A promulgação, hoje (8), da Proposta de Emenda à Constituição que libera os partidos da obrigação de seguirem no plano estadual as alianças políticas feitas para sucessão presidencial, ou seja, põe fim a verticalização, deverá ser contestada na justiça.

A Associação Nacional dos Membros do Ministério Público (Conamp), anunciou ontem que entrará com uma Ação Direta de Inconstitucionalidade no Supremo Tribunal Federal para que a mudança não seja aplicada nas eleições de outubro.

O presidente da Ordem dos Advogados do Brasil (OAB), Roberto Busato, por meio de nota, também contestou a possibilidade de uma emenda constitucional modificar as regras dessas eleições e também pretende entrar com Adin no STF para que a regra não vigore em 2006.
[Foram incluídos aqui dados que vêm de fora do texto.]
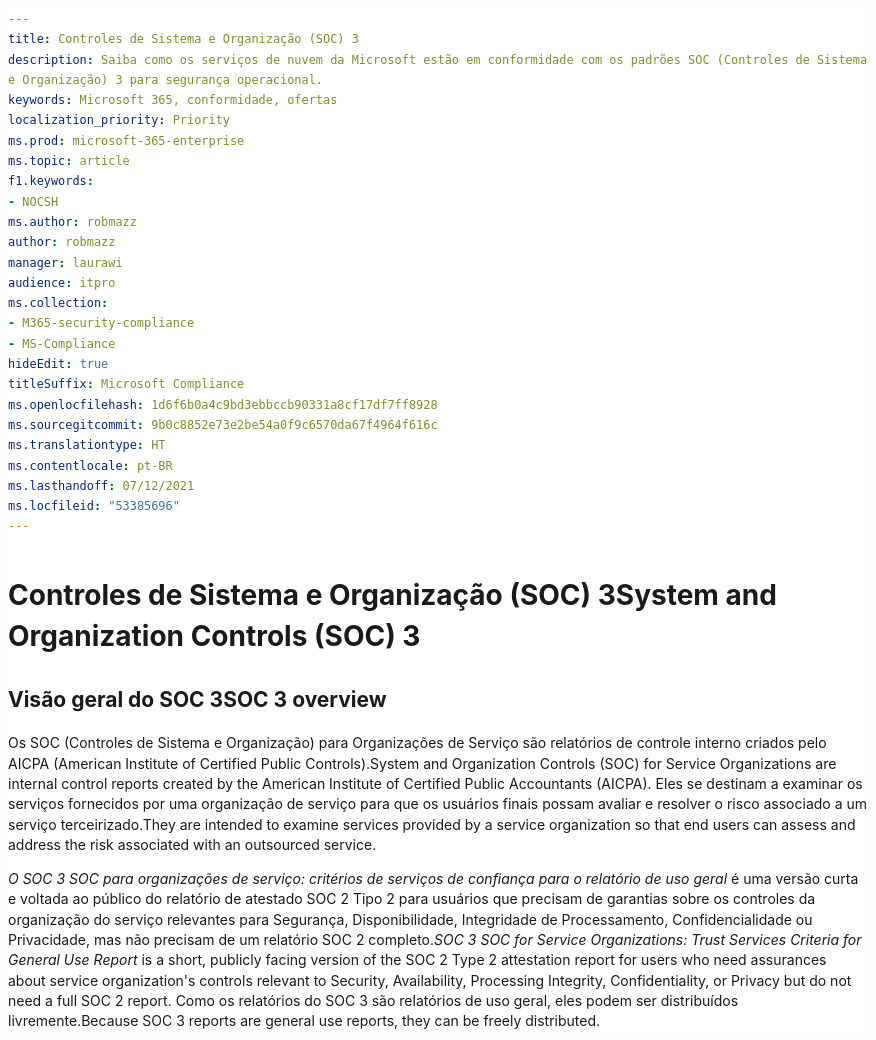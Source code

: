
 ```yaml
---
title: Controles de Sistema e Organização (SOC) 3
description: Saiba como os serviços de nuvem da Microsoft estão em conformidade com os padrões SOC (Controles de Sistema e Organização) 3 para segurança operacional.
keywords: Microsoft 365, conformidade, ofertas
localization_priority: Priority
ms.prod: microsoft-365-enterprise
ms.topic: article
f1.keywords:
- NOCSH
ms.author: robmazz
author: robmazz
manager: laurawi
audience: itpro
ms.collection:
- M365-security-compliance
- MS-Compliance
hideEdit: true
titleSuffix: Microsoft Compliance
ms.openlocfilehash: 1d6f6b0a4c9bd3ebbccb90331a8cf17df7ff8928
ms.sourcegitcommit: 9b0c8852e73e2be54a0f9c6570da67f4964f616c
ms.translationtype: HT
ms.contentlocale: pt-BR
ms.lasthandoff: 07/12/2021
ms.locfileid: "53385696"
---
```

# <a name="system-and-organization-controls-soc-3"></a><span data-ttu-id="be973-104">Controles de Sistema e Organização (SOC) 3</span><span class="sxs-lookup"><span data-stu-id="be973-104">System and Organization Controls (SOC) 3</span></span>

## <a name="soc-3-overview"></a><span data-ttu-id="be973-105">Visão geral do SOC 3</span><span class="sxs-lookup"><span data-stu-id="be973-105">SOC 3 overview</span></span>

<span data-ttu-id="be973-106">Os SOC (Controles de Sistema e Organização) para Organizações de Serviço são relatórios de controle interno criados pelo AICPA (American Institute of Certified Public Controls).</span><span class="sxs-lookup"><span data-stu-id="be973-106">System and Organization Controls (SOC) for Service Organizations are internal control reports created by the American Institute of Certified Public Accountants (AICPA).</span></span> <span data-ttu-id="be973-107">Eles se destinam a examinar os serviços fornecidos por uma organização de serviço para que os usuários finais possam avaliar e resolver o risco associado a um serviço terceirizado.</span><span class="sxs-lookup"><span data-stu-id="be973-107">They are intended to examine services provided by a service organization so that end users can assess and address the risk associated with an outsourced service.</span></span>

<span data-ttu-id="be973-108">*O SOC 3 SOC para organizações de serviço: critérios de serviços de confiança para o relatório de uso geral* é uma versão curta e voltada ao público do relatório de atestado SOC 2 Tipo 2 para usuários que precisam de garantias sobre os controles da organização do serviço relevantes para Segurança, Disponibilidade, Integridade de Processamento, Confidencialidade ou Privacidade, mas não precisam de um relatório SOC 2 completo.</span><span class="sxs-lookup"><span data-stu-id="be973-108">*SOC 3 SOC for Service Organizations: Trust Services Criteria for General Use Report* is a short, publicly facing version of the SOC 2 Type 2 attestation report for users who need assurances about service organization's controls relevant to Security, Availability, Processing Integrity, Confidentiality, or Privacy but do not need a full SOC 2 report.</span></span> <span data-ttu-id="be973-109">Como os relatórios do SOC 3 são relatórios de uso geral, eles podem ser distribuídos livremente.</span><span class="sxs-lookup"><span data-stu-id="be973-109">Because SOC 3 reports are general use reports, they can be freely distributed.</span></span>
"A declaração do presidente do Senado, Renan Calheiros, de que descumprirá o artigo 16 da Constituição, tornando imediatos os efeitos da emenda constitucional que pôs fim à verticalização das coligações eleitorais, não condiz com seu habitual bom senso e espírito legalista. O Legislativo teve três anos para tratar da matéria e não o fez. Cabe-lhe agora pagar o preço dessa omissão. Não pode repassá-lo à cidadania, violando a Constituição e, por extensão, o Estado democrático de Direito" diz nota.

"O Legislativo tem competência para legislar, mas não para ignorar as leis que ele mesmo faz. Pode emendar a Constituição, revogando o princípio da verticalização, mas não pode descumprir o que a mesma Constituição determina de maneira inapelável em seu artigo 16: "A lei que alterar o processo eleitoral entrará em vigor na data de sua publicação, não se aplicando à eleição que ocorra até um ano da data de sua vigência"".